Segundo ela, há dificuldade de inserção de adolescentes trans na Unidade Básica de Saúde de referência, seja por dificuldade técnica, seja por preconceito. “A saúde dessa população é marcada pelo adoecimento em saúde mental e pelo diagnóstico de doenças que vêm ao conhecimento por ocasião da chegada ao ambulatório, considerando que o tempo médio do último atendimento eletivo em saúde até o primeiro atendimento no ambulatório é de 6,8 anos, ou seja, a maior proporção (88%) teve acesso ao atendimento eletivo em saúde quando crianças”, informa.
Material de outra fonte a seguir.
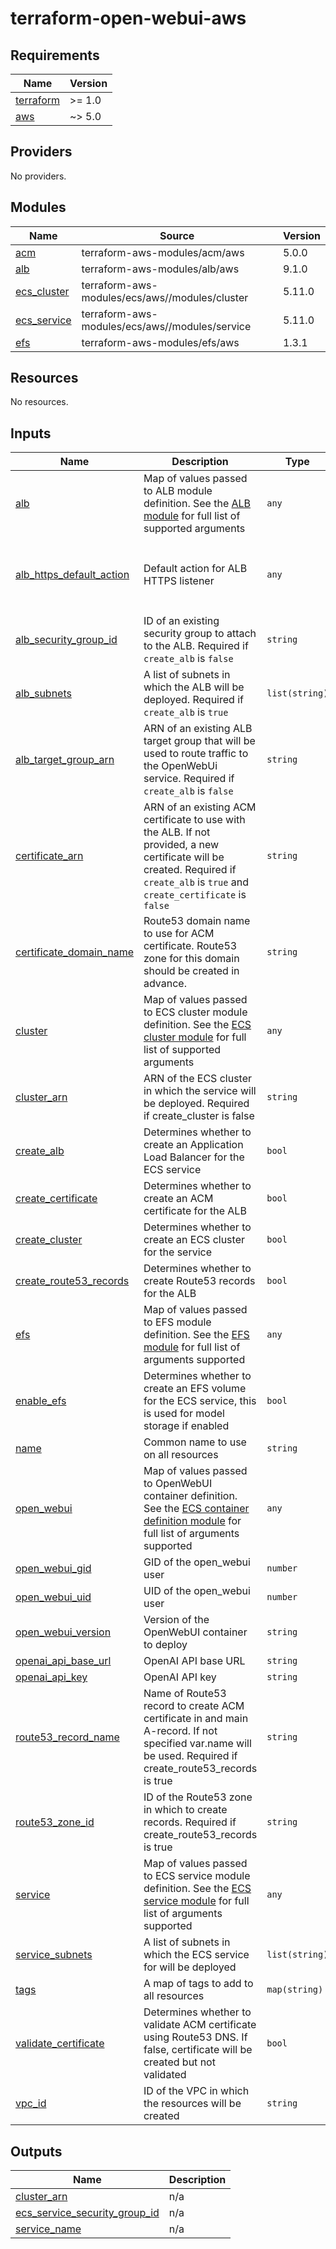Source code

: # terraform-open-webui-aws

<!-- BEGINNING OF PRE-COMMIT-TERRAFORM DOCS HOOK -->
## Requirements

| Name | Version |
|------|---------|
| <a name="requirement_terraform"></a> [terraform](#requirement\_terraform) | >= 1.0 |
| <a name="requirement_aws"></a> [aws](#requirement\_aws) | ~> 5.0 |

## Providers

No providers.

## Modules

| Name | Source | Version |
|------|--------|---------|
| <a name="module_acm"></a> [acm](#module\_acm) | terraform-aws-modules/acm/aws | 5.0.0 |
| <a name="module_alb"></a> [alb](#module\_alb) | terraform-aws-modules/alb/aws | 9.1.0 |
| <a name="module_ecs_cluster"></a> [ecs\_cluster](#module\_ecs\_cluster) | terraform-aws-modules/ecs/aws//modules/cluster | 5.11.0 |
| <a name="module_ecs_service"></a> [ecs\_service](#module\_ecs\_service) | terraform-aws-modules/ecs/aws//modules/service | 5.11.0 |
| <a name="module_efs"></a> [efs](#module\_efs) | terraform-aws-modules/efs/aws | 1.3.1 |

## Resources

No resources.

## Inputs

| Name | Description | Type | Default | Required |
|------|-------------|------|---------|:--------:|
| <a name="input_alb"></a> [alb](#input\_alb) | Map of values passed to ALB module definition. See the [ALB module](https://github.com/terraform-aws-modules/terraform-aws-alb) for full list of supported arguments | `any` | `{}` | no |
| <a name="input_alb_https_default_action"></a> [alb\_https\_default\_action](#input\_alb\_https\_default\_action) | Default action for ALB HTTPS listener | `any` | <pre>{<br>  "forward": {<br>    "target_group_key": "open_webui"<br>  }<br>}</pre> | no |
| <a name="input_alb_security_group_id"></a> [alb\_security\_group\_id](#input\_alb\_security\_group\_id) | ID of an existing security group to attach to the ALB. Required if `create_alb` is `false` | `string` | `""` | no |
| <a name="input_alb_subnets"></a> [alb\_subnets](#input\_alb\_subnets) | A list of subnets in which the ALB will be deployed. Required if `create_alb` is `true` | `list(string)` | `[]` | no |
| <a name="input_alb_target_group_arn"></a> [alb\_target\_group\_arn](#input\_alb\_target\_group\_arn) | ARN of an existing ALB target group that will be used to route traffic to the OpenWebUi service. Required if `create_alb` is `false` | `string` | `""` | no |
| <a name="input_certificate_arn"></a> [certificate\_arn](#input\_certificate\_arn) | ARN of an existing ACM certificate to use with the ALB. If not provided, a new certificate will be created. Required if `create_alb` is `true` and `create_certificate` is `false` | `string` | `""` | no |
| <a name="input_certificate_domain_name"></a> [certificate\_domain\_name](#input\_certificate\_domain\_name) | Route53 domain name to use for ACM certificate. Route53 zone for this domain should be created in advance. | `string` | `""` | no |
| <a name="input_cluster"></a> [cluster](#input\_cluster) | Map of values passed to ECS cluster module definition. See the [ECS cluster module](https://github.com/terraform-aws-modules/terraform-aws-ecs/tree/master/modules/cluster) for full list of supported arguments | `any` | `{}` | no |
| <a name="input_cluster_arn"></a> [cluster\_arn](#input\_cluster\_arn) | ARN of the ECS cluster in which the service will be deployed. Required if create\_cluster is false | `string` | `null` | no |
| <a name="input_create_alb"></a> [create\_alb](#input\_create\_alb) | Determines whether to create an Application Load Balancer for the ECS service | `bool` | `true` | no |
| <a name="input_create_certificate"></a> [create\_certificate](#input\_create\_certificate) | Determines whether to create an ACM certificate for the ALB | `bool` | `true` | no |
| <a name="input_create_cluster"></a> [create\_cluster](#input\_create\_cluster) | Determines whether to create an ECS cluster for the service | `bool` | `true` | no |
| <a name="input_create_route53_records"></a> [create\_route53\_records](#input\_create\_route53\_records) | Determines whether to create Route53 records for the ALB | `bool` | `true` | no |
| <a name="input_efs"></a> [efs](#input\_efs) | Map of values passed to EFS module definition. See the [EFS module](https://github.com/terraform-aws-modules/terraform-aws-efs) for full list of arguments supported | `any` | `{}` | no |
| <a name="input_enable_efs"></a> [enable\_efs](#input\_enable\_efs) | Determines whether to create an EFS volume for the ECS service, this is used for model storage if enabled | `bool` | `false` | no |
| <a name="input_name"></a> [name](#input\_name) | Common name to use on all resources | `string` | `"open-web-ui"` | no |
| <a name="input_open_webui"></a> [open\_webui](#input\_open\_webui) | Map of values passed to OpenWebUI container definition. See the [ECS container definition module](https://github.com/terraform-aws-modules/terraform-aws-ecs/tree/master/modules/container-definition) for full list of arguments supported | `any` | `{}` | no |
| <a name="input_open_webui_gid"></a> [open\_webui\_gid](#input\_open\_webui\_gid) | GID of the open\_webui user | `number` | `1000` | no |
| <a name="input_open_webui_uid"></a> [open\_webui\_uid](#input\_open\_webui\_uid) | UID of the open\_webui user | `number` | `100` | no |
| <a name="input_open_webui_version"></a> [open\_webui\_version](#input\_open\_webui\_version) | Version of the OpenWebUI container to deploy | `string` | `"main"` | no |
| <a name="input_openai_api_base_url"></a> [openai\_api\_base\_url](#input\_openai\_api\_base\_url) | OpenAI API base URL | `string` | `null` | no |
| <a name="input_openai_api_key"></a> [openai\_api\_key](#input\_openai\_api\_key) | OpenAI API key | `string` | `""` | no |
| <a name="input_route53_record_name"></a> [route53\_record\_name](#input\_route53\_record\_name) | Name of Route53 record to create ACM certificate in and main A-record. If not specified var.name will be used. Required if create\_route53\_records is true | `string` | `null` | no |
| <a name="input_route53_zone_id"></a> [route53\_zone\_id](#input\_route53\_zone\_id) | ID of the Route53 zone in which to create records. Required if create\_route53\_records is true | `string` | `""` | no |
| <a name="input_service"></a> [service](#input\_service) | Map of values passed to ECS service module definition. See the [ECS service module](https://github.com/terraform-aws-modules/terraform-aws-ecs/tree/master/modules/service) for full list of arguments supported | `any` | `{}` | no |
| <a name="input_service_subnets"></a> [service\_subnets](#input\_service\_subnets) | A list of subnets in which the ECS service for will be deployed | `list(string)` | n/a | yes |
| <a name="input_tags"></a> [tags](#input\_tags) | A map of tags to add to all resources | `map(string)` | `{}` | no |
| <a name="input_validate_certificate"></a> [validate\_certificate](#input\_validate\_certificate) | Determines whether to validate ACM certificate using Route53 DNS. If false, certificate will be created but not validated | `bool` | `true` | no |
| <a name="input_vpc_id"></a> [vpc\_id](#input\_vpc\_id) | ID of the VPC in which the resources will be created | `string` | n/a | yes |

## Outputs

| Name | Description |
|------|-------------|
| <a name="output_cluster_arn"></a> [cluster\_arn](#output\_cluster\_arn) | n/a |
| <a name="output_ecs_service_security_group_id"></a> [ecs\_service\_security\_group\_id](#output\_ecs\_service\_security\_group\_id) | n/a |
| <a name="output_service_name"></a> [service\_name](#output\_service\_name) | n/a |
<!-- END OF PRE-COMMIT-TERRAFORM DOCS HOOK -->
Das queixas apresentadas no ambulatório como dificultadores do acesso à saúde está a recusa dos serviços de saúde reconhecer pelo nome social.

Processo de transição

Kika conta que, como mãe, também está em processo de transição junto com Alice, se adaptando a chamá-la pelo nome social, assim como a filha está se preparando para iniciar os estudos em uma nova escola, em 2021. “Quero que prevaleça a saúde mental da Alice, que ela tenha estrutura, autocuidado e amor por ela mesma. Estamos nos preparando para a escola desde novembro, vamos nos aproximar da instituição e converso muito com Alice sobre isso. Quero que ela tenha uma boa educação, um futuro promissor. Vou ficar ao lado dela, até que diga ‘daqui eu posso voar’”, diz a mãe, que pretende fotografar todo o processo de transição.

Para Alice, que acaba de completar 18 anos, o início dessa transição foi a descoberta da identidade. “Agora tenho metas, segurança e a certeza de que eu posso ser a mulher que quero”, comemora.

Política Estadual

Em 14 de agosto de 2020, a aprovação da Política Estadual de Saúde Integral de Lésbicas, Gays, Bissexuais, Travestis e Transexuais de Minas Gerais representa uma vitória, mas Tatiane enfatiza que é preciso implementá-la de fato. “Considerando essa política pública, o ambulatório assume papel importante, pois sendo um serviço da rede estadual de saúde, ele passa a compor a rede de atenção à saúde dessa população.

Para além dessa política, o ambulatório constituiu um marco quando pensamos naquela população adolescente, que estava desassistida em suas necessidades de saúde”.


Tatiane ressalta desafios como fortalecer e ampliar a rede de apoio e atendimento aos/às/es adolescentes trans por meio de treinamento das equipes de saúde dos territórios e dos Centros de Atenção Psicossocial (CAPS) infantis; articulação com a promotoria para garantia de direitos, trabalho em parceria com representações civis e escolas e com os Conselhos Estadual e Municipais de Saúde. E o mais importante: reconhecer o lugar de voz e a necessidade de escuta desses/dessas adolescentes, pois a história vivida é deles/delas.

Visibilidade Trans

Há 17 anos, em 2004, o Ministério da Saúde lançou uma campanha que buscava ressaltar a importância da diversidade e do respeito às pessoas trans no Brasil. A campanha foi iniciada no dia 29 de janeiro e, desde então, transformou o Dia Nacional de Visibilidade Trans em um marco político, data que simboliza a luta cotidiana de pessoas trans pelo reconhecimento de sua identidade, especialmente as que vivem em situação de vulnerabilidade.

*Para manter a privacidade da entrevistada, o nome foi trocado.